Due to a dispute about the quality of Trebizond's commentary on the text,
the translation was never dedicated to Nicholas. This very elaborate manuscript
of the translation, with the figures drawn in several colors, was dedicated
to Pope Sixtus IV by George's son Andreas. These pages show Book VI Chapter
7, on the computation of the duration of solar and lunar eclipses.
George Trebizond, Commentary on the
Almagest
In Latin
Parchment
ca. 1482
During the same nine months that George Trebizond made his translation
of the Almagest, he also wrote a commentary as long as the original text.
The commentary was severely criticized, however, which resulted in a falling
out with Pope Nicholas V. This opulent manuscript was dedicated to Pope
Sixtus IV by George's son Andreas along with Vat. lat. 2055 of the translation.
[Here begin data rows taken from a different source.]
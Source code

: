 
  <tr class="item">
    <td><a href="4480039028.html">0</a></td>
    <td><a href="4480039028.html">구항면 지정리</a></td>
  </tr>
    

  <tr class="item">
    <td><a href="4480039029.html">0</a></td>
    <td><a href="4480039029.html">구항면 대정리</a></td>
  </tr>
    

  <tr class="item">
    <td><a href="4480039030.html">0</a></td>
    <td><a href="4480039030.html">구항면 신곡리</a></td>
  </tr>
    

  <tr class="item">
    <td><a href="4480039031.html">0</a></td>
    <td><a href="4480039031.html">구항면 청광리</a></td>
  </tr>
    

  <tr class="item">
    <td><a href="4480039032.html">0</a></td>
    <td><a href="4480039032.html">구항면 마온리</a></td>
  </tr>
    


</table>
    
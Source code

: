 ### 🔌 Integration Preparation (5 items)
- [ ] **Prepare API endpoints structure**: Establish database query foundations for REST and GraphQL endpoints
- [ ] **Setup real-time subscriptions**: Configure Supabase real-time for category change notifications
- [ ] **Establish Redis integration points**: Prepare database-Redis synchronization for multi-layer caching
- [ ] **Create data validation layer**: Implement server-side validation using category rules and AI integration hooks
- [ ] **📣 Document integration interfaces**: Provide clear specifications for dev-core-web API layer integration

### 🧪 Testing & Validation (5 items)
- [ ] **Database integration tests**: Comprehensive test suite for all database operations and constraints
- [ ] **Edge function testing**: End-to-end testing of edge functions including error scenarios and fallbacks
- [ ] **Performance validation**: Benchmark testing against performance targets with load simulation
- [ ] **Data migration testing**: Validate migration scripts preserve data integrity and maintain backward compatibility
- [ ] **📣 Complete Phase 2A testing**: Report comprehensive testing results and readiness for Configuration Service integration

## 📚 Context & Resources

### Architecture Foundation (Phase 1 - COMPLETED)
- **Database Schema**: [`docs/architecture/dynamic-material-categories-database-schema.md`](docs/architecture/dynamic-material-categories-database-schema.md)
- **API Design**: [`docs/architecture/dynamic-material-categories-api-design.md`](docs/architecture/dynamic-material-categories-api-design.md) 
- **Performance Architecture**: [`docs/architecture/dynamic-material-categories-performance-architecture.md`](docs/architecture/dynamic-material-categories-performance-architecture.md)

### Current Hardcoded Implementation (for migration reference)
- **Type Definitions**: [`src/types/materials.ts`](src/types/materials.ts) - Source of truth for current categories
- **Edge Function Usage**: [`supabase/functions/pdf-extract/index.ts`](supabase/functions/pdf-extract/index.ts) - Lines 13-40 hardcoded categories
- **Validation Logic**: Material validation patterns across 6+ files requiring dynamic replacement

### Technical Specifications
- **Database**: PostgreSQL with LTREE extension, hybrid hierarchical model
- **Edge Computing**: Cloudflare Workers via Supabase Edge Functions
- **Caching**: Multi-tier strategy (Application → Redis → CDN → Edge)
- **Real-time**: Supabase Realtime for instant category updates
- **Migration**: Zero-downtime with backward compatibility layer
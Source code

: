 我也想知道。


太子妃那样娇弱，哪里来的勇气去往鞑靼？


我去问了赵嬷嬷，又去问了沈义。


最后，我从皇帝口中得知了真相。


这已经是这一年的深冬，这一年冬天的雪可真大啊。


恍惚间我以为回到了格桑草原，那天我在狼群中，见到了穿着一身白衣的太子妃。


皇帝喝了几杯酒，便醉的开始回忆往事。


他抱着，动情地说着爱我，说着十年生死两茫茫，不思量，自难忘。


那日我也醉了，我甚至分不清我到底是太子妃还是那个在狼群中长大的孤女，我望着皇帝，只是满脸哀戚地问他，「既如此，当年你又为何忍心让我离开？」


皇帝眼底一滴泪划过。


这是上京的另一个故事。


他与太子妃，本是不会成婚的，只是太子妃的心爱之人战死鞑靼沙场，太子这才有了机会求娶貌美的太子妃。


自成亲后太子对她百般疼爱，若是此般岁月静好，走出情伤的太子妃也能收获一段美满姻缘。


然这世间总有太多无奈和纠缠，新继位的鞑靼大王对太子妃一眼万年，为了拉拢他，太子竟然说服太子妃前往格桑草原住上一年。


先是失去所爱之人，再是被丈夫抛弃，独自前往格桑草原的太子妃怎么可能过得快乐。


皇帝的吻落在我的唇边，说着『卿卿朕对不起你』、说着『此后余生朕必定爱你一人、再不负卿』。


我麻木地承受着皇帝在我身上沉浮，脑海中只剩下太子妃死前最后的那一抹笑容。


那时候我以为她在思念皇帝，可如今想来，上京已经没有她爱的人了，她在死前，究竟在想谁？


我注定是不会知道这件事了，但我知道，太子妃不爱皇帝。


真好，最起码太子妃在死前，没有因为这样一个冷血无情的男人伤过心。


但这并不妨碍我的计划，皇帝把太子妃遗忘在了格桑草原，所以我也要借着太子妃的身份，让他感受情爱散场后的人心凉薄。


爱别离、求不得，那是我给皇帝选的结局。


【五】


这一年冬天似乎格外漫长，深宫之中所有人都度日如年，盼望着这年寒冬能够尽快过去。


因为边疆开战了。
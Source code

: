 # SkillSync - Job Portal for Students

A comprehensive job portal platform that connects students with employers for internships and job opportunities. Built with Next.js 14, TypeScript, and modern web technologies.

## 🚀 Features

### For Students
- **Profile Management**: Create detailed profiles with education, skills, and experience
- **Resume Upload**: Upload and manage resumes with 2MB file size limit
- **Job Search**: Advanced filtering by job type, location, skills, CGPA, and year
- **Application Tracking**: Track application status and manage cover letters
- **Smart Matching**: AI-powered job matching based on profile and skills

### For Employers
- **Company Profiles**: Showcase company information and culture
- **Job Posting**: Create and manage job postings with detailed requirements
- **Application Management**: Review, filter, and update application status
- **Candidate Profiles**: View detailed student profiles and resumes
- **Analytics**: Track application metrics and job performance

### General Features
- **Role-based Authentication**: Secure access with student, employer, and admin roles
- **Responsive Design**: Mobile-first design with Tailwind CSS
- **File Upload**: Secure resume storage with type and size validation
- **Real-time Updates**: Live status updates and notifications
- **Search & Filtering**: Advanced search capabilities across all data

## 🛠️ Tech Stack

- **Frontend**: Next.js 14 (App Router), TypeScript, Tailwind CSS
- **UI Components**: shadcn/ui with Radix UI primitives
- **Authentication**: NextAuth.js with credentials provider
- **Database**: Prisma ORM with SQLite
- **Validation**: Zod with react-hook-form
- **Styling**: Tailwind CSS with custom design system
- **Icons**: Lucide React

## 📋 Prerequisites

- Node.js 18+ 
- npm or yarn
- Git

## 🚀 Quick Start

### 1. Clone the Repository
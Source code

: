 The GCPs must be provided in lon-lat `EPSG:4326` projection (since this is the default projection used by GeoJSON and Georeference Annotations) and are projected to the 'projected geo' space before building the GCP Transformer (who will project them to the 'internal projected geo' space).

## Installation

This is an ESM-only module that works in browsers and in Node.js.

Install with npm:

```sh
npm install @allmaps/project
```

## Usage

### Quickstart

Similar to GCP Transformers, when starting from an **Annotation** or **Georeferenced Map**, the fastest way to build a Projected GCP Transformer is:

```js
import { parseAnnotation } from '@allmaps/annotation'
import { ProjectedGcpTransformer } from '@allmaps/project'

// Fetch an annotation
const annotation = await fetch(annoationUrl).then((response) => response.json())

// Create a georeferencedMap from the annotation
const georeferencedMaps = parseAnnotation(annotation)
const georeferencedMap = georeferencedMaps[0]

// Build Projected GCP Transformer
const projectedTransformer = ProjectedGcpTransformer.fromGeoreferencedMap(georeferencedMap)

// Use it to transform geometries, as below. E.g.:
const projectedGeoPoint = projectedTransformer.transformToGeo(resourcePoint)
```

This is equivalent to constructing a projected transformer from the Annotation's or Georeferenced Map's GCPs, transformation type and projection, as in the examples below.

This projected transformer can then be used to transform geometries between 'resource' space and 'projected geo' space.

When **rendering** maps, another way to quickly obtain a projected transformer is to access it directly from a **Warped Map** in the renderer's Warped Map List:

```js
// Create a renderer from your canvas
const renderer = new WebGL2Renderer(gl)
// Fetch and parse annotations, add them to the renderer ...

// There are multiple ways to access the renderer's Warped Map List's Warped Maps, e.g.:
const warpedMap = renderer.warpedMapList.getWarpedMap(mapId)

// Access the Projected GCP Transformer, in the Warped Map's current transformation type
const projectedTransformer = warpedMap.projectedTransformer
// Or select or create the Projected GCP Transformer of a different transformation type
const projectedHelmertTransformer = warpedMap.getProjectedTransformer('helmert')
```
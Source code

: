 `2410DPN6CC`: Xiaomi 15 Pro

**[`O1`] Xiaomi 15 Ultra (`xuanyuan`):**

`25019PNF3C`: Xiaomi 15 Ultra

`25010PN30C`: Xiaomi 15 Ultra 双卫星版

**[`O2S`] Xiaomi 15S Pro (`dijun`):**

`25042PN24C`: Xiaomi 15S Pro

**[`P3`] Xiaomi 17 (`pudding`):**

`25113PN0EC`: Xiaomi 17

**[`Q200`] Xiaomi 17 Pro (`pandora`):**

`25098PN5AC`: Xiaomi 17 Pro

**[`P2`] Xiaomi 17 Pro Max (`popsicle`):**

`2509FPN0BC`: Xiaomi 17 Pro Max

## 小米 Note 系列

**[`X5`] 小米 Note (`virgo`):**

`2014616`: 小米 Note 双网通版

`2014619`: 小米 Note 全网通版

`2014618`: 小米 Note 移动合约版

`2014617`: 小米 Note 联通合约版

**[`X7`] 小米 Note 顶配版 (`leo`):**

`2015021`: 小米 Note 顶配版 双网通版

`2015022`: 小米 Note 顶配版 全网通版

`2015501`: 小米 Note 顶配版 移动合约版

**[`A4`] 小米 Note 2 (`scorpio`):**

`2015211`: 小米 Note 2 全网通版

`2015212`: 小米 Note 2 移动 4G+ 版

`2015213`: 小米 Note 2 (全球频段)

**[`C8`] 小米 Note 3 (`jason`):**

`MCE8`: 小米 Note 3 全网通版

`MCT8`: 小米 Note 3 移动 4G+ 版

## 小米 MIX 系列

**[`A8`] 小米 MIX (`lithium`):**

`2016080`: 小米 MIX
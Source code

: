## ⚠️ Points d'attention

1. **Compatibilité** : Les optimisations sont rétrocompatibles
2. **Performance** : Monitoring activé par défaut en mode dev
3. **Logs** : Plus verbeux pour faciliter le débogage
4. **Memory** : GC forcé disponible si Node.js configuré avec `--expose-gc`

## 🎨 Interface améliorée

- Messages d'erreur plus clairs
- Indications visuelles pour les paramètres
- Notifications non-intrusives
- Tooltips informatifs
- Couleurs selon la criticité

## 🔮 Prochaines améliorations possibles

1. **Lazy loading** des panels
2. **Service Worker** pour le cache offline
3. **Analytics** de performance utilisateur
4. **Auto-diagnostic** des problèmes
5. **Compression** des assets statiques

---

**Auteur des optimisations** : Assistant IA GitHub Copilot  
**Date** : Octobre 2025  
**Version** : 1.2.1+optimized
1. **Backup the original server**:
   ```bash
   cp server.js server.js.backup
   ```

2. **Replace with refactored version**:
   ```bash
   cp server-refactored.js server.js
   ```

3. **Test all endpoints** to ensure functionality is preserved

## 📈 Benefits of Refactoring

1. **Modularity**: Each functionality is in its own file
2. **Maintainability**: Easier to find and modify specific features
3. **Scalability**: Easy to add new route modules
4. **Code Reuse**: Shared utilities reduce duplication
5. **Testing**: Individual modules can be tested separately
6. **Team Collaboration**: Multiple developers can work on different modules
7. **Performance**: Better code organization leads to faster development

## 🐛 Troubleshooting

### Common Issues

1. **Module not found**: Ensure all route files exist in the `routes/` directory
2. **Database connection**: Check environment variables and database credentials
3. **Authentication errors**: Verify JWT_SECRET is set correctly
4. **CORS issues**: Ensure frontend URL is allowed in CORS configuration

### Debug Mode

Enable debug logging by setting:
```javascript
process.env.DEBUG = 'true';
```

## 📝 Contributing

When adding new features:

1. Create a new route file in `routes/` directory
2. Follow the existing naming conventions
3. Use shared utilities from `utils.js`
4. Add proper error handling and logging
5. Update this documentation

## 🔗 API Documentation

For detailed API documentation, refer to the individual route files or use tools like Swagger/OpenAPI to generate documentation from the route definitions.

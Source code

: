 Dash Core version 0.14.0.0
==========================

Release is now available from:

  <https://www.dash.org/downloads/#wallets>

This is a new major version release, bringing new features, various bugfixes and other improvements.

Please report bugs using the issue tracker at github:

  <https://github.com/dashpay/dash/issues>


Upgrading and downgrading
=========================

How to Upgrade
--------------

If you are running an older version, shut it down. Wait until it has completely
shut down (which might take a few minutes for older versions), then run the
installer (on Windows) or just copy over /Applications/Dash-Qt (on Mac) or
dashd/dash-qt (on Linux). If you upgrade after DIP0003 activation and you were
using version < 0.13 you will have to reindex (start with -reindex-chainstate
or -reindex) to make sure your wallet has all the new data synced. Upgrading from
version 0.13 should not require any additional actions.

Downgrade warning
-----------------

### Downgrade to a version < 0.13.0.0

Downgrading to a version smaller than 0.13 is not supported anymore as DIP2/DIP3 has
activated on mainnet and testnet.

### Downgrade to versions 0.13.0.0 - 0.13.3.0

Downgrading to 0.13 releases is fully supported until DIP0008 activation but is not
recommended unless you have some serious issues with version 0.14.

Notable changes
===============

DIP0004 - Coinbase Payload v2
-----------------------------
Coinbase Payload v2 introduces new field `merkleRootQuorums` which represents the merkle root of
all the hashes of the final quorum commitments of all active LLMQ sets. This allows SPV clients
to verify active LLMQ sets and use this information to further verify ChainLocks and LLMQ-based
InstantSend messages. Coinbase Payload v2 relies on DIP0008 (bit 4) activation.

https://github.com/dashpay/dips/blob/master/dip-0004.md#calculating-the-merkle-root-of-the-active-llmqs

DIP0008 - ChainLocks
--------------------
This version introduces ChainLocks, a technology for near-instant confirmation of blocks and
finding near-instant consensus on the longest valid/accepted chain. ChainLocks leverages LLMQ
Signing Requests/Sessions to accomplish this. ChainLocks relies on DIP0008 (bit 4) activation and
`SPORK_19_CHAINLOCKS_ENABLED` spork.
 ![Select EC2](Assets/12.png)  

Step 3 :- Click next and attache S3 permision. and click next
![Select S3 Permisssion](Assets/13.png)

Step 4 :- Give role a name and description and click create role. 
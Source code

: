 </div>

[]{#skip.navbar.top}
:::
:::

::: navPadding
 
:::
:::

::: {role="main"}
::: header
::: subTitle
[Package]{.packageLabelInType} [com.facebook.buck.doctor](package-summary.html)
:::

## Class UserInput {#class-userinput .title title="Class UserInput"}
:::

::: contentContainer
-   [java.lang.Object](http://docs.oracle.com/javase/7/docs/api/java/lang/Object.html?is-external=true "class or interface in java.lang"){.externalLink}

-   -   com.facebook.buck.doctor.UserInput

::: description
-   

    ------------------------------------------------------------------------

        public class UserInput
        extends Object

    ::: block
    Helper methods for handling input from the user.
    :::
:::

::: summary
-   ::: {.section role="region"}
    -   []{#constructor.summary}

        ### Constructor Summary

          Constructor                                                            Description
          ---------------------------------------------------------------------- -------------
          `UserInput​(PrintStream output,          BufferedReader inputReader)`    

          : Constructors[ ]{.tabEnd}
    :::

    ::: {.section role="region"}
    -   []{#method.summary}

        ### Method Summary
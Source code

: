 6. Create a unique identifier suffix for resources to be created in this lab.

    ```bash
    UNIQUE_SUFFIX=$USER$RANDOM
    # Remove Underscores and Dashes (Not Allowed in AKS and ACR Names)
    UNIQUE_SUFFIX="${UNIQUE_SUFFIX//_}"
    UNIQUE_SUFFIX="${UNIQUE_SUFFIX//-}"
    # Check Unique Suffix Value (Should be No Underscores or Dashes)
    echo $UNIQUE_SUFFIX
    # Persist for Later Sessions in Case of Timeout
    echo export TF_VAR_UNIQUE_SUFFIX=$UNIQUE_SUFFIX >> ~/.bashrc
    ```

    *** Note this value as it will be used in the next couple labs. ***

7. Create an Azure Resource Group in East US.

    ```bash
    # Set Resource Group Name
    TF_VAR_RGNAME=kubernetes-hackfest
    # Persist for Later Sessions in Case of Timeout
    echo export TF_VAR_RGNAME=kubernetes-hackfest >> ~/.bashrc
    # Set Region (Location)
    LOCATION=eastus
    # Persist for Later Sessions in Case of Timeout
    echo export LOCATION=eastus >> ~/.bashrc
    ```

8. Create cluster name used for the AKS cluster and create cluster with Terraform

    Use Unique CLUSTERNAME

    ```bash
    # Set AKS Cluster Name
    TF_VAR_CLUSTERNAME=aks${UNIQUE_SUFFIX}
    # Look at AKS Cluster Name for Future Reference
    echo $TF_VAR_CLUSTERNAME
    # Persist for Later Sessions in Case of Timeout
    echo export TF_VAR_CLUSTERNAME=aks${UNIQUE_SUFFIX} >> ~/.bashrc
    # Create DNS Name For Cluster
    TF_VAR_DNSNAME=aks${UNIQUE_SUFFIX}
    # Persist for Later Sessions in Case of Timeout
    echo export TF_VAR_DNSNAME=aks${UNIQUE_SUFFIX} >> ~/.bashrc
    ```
These pages contain a large figure of the model for the planet Mercury,
shown at its least distance from the earth, with a list of Mercury's parameters
and distances, and then the beginning of the treatment of Venus in Book
X.
Nasir ad-Din at-Tusi, Tadhkira
In Arabic
Paper
Fourteenth century
Nasir ad-Din at-Tusi was among the first of several Arabic astronomers
of the late thirteenth century at the observatory of Maragha in Persia
who modified Ptolemy's models based on mechanical principles, in order
to preserve the uniform rotation of spheres. This early Arabic manuscript
contains his principal work on the subject, the Tadhkira fi'ilm al'haya
(Memoir on Astronomy). The figure shown here is his ingenious device for
generating rectilinear motion along the diameter of the outer circle from
two circular motions.
Georg Peurbach and Johannes
Regiomontanus, Epitome of the Almagest
In Latin
Paper
Late fifteenth century
The Epitome of the Almagest was written between 1460 and 1463
by Georg Peurbach and Johannes Regiomontanus at the suggestion of Cardinal
Bessarion. It gave Europeans the first sophisticated understanding of
Ptolemy's astronomy, and was studied by every competent astronomer of
the sixteenth century. The illustration here shows the distance of the
sun from the earth as 1210 terrestrial radii (about 4,800,000 miles),
which is too small by a factor of twenty, but gives a solar parallax (the
maximum displacement due to observing the sun from the surface rather
than from the center of the earth) of less than 3 minutes, still well
below the limit of observational accuracy.
Ptolemy, Geography
In Greek
Paper
Fifteenth century
Ptolemy's Geography contains instructions for drawing maps of
the entire oikoumene (inhabited world) and particular regions,
along with the longitudes and latitudes of about eight thousand locations
in Europe, Africa, and Asia. The maps in manuscripts of the Geography,
however, date only from about 1300, after the text was rediscovered by
Maximus Planudes. There are two versions, the A recension with twenty-six
large regional maps, and the B recension, displayed here, with sixty-four
smaller regional maps and four large additional maps. Shown here is the
additional map of Europe which reveals Ptolemy's systematic exaggeration
of west to east distances, particularly in the eastward extension of Scotland
and the west to east slope of Italy.
Euclid, Elements
In Greek
Parchment
Ninth century
This plate from the same manuscript of Euclid's Elements as
Vat. gr. 190, vol. 1, shows Book XI Propositions 31-33 on the volumes
of parallelpipedal solids. The figures are excellent early representations
of three dimensional objects in a plane.